Rey takes out her final elastic and her hair falls in waves around her shoulders. It's growing longer now. She shrugs her shoulders and my glance drops to where the shirt hangs down as it slides a little lower with her shrug.

"I changed my mind," she says.

I look up again. "You changed your mind about giving me the gift?" I hold back a smile.

"Yes." She grabs a pillow and hugs it tight, watching me from the opposite side of the bed. Did I do something wrong? She buries her chin in the pillow and backs further away. Is she scared? Should I put my shirt back on?

"I've never done anything like this before," she mumbles into her pillow, her cheeks flushing red. "I'm a little nervous."

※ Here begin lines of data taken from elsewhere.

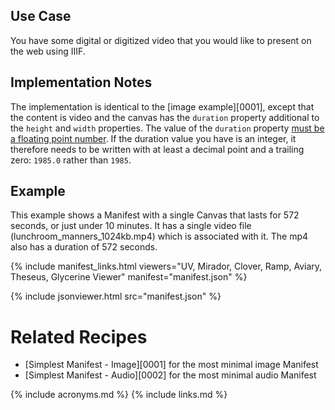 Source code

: ## Use Case

You have some digital or digitized video that you would like to present on the web using IIIF.

## Implementation Notes

The implementation is identical to the [image example][0001], except that the content is video and the canvas has the `duration` property additional to the `height` and `width` properties. The value of the `duration` property [must be a floating point number](https://iiif.io/api/presentation/4.0/model/#duration). If the duration value you have is an integer, it therefore needs to be written with at least a decimal point and a trailing zero: `1985.0` rather than `1985`.

## Example

This example shows a Manifest with a single Canvas that lasts for 572 seconds, or just under 10 minutes. It has a single video file (lunchroom_manners_1024kb.mp4) which is associated with it. The mp4 also has a duration of 572 seconds.

{% include manifest_links.html viewers="UV, Mirador, Clover, Ramp, Aviary, Theseus, Glycerine Viewer" manifest="manifest.json" %}

{% include jsonviewer.html src="manifest.json" %}

# Related Recipes

* [Simplest Manifest - Image][0001] for the most minimal image Manifest
* [Simplest Manifest - Audio][0002] for the most minimal audio Manifest

{% include acronyms.md %}
{% include links.md %}
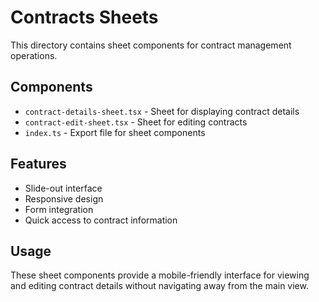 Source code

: # Contracts Sheets

This directory contains sheet components for contract management operations.

## Components

- `contract-details-sheet.tsx` - Sheet for displaying contract details
- `contract-edit-sheet.tsx` - Sheet for editing contracts
- `index.ts` - Export file for sheet components

## Features

- Slide-out interface
- Responsive design
- Form integration
- Quick access to contract information

## Usage

These sheet components provide a mobile-friendly interface for viewing and editing contract details without navigating away from the main view.
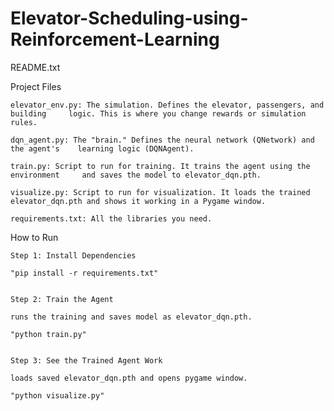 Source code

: # Elevator-Scheduling-using-Reinforcement-Learning
README.txt

Project Files

	elevator_env.py: The simulation. Defines the elevator, passengers, and building 	logic. This is where you change rewards or simulation rules.

	dqn_agent.py: The "brain." Defines the neural network (QNetwork) and the agent's 	learning logic (DQNAgent).

	train.py: Script to run for training. It trains the agent using the environment 	and saves the model to elevator_dqn.pth.

	visualize.py: Script to run for visualization. It loads the trained 	elevator_dqn.pth and shows it working in a Pygame window.

	requirements.txt: All the libraries you need.

How to Run

	Step 1: Install Dependencies

	"pip install -r requirements.txt"


	Step 2: Train the Agent

	runs the training and saves model as elevator_dqn.pth.

	"python train.py"


	Step 3: See the Trained Agent Work

	loads saved elevator_dqn.pth and opens pygame window.

	"python visualize.py"

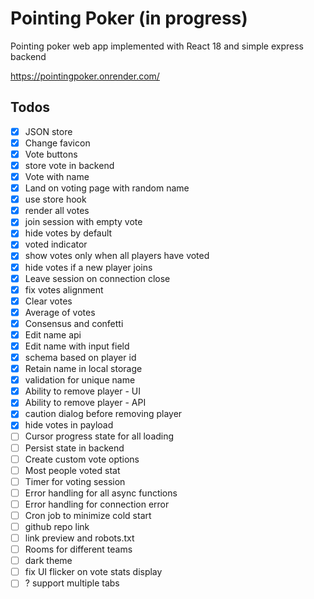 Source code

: # Pointing Poker (in progress)
Pointing poker web app implemented with React 18 and simple express backend

https://pointingpoker.onrender.com/

## Todos
- [x] JSON store
- [x] Change favicon
- [x] Vote buttons
- [x] store vote in backend
- [x] Vote with name
- [x] Land on voting page with random name
- [x] use store hook
- [x] render all votes
- [x] join session with empty vote
- [x] hide votes by default
- [x] voted indicator
- [x] show votes only when all players have voted
- [x] hide votes if a new player joins
- [x] Leave session on connection close
- [x] fix votes alignment
- [x] Clear votes
- [x] Average of votes
- [x] Consensus and confetti
- [x] Edit name api
- [x] Edit name with input field
- [x] schema based on player id
- [x] Retain name in local storage
- [x] validation for unique name
- [x] Ability to remove player - UI
- [x] Ability to remove player - API
- [x] caution dialog before removing player
- [x] hide votes in payload
- [ ] Cursor progress state for all loading
- [ ] Persist state in backend
- [ ] Create custom vote options
- [ ] Most people voted stat
- [ ] Timer for voting session
- [ ] Error handling for all async functions
- [ ] Error handling for connection error
- [ ] Cron job to minimize cold start
- [ ] github repo link
- [ ] link preview and robots.txt
- [ ] Rooms for different teams
- [ ] dark theme
- [ ] fix UI flicker on vote stats display
- [ ] ? support multiple tabs
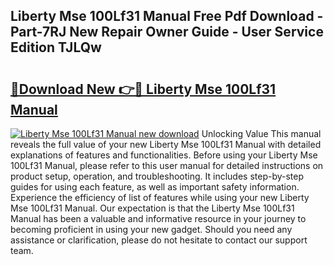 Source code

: ## Liberty Mse 100Lf31 Manual Free Pdf Download - Part-7RJ New Repair Owner Guide - User Service Edition TJLQw

# <h2><a href="http://bc10454.oget.top/?id=Liberty+Mse+100Lf31+Manual">🔗Download New 👉🔴 Liberty Mse 100Lf31 Manual</a></h2>

[![Liberty Mse 100Lf31 Manual new download](https://i.imgur.com/5g1atiW.png)](http://bc10454.oget.top/?id=Liberty+Mse+100Lf31+Manual)
Unlocking Value This manual reveals the full value of your new Liberty Mse 100Lf31 Manual with detailed explanations of features and functionalities. Before using your Liberty Mse 100Lf31 Manual, please refer to this user manual for detailed instructions on product setup, operation, and troubleshooting. It includes step-by-step guides for using each feature, as well as important safety information. Experience the efficiency of list of features while using your new Liberty Mse 100Lf31 Manual. Our expectation is that the Liberty Mse 100Lf31 Manual has been a valuable and informative resource in your journey to becoming proficient in using your new gadget. Should you need any assistance or clarification, please do not hesitate to contact our support team.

I'm about to ask what she means, but I'm sure I know what she's talking about. My heart races. She's nervous. And I'm terrified. What if I hurt her somehow? Or she hates me afterwards? I close my eyes and repeat a mantra in my head that Uncle Luke taught me to say whenever I'm afraid. Through the Force, I can do all things. Then I remember the last time I was here, on Yavin_4.

"I made a promise to you," I say to Rey. "When you were missing. I promised you that when I found you I'd bring you back to Yavin_4 and I wouldn't be afraid to love you." I say it more for my own sake than hers. She doesn't reply. I slide over closer to her and she immediately withdraws, her back hitting the stone wall behind her. I frown, my chest tight. She's scared of me.

"I won't touch you." I say, swallowing down the lump in my throat. "You can rest in the bed and I'll go for a walk, see if the rain has lifted."

Rey's shoulders drop and she begins to cry, so desperately that I suddenly can't breathe.

"You're going to disappear too." She sobs into her pillow. "Like my parents did."

"No-"

"You left me in the interrogation chair..." she cries harder. I clench my fists. She's right. I did. She has every right to hate me.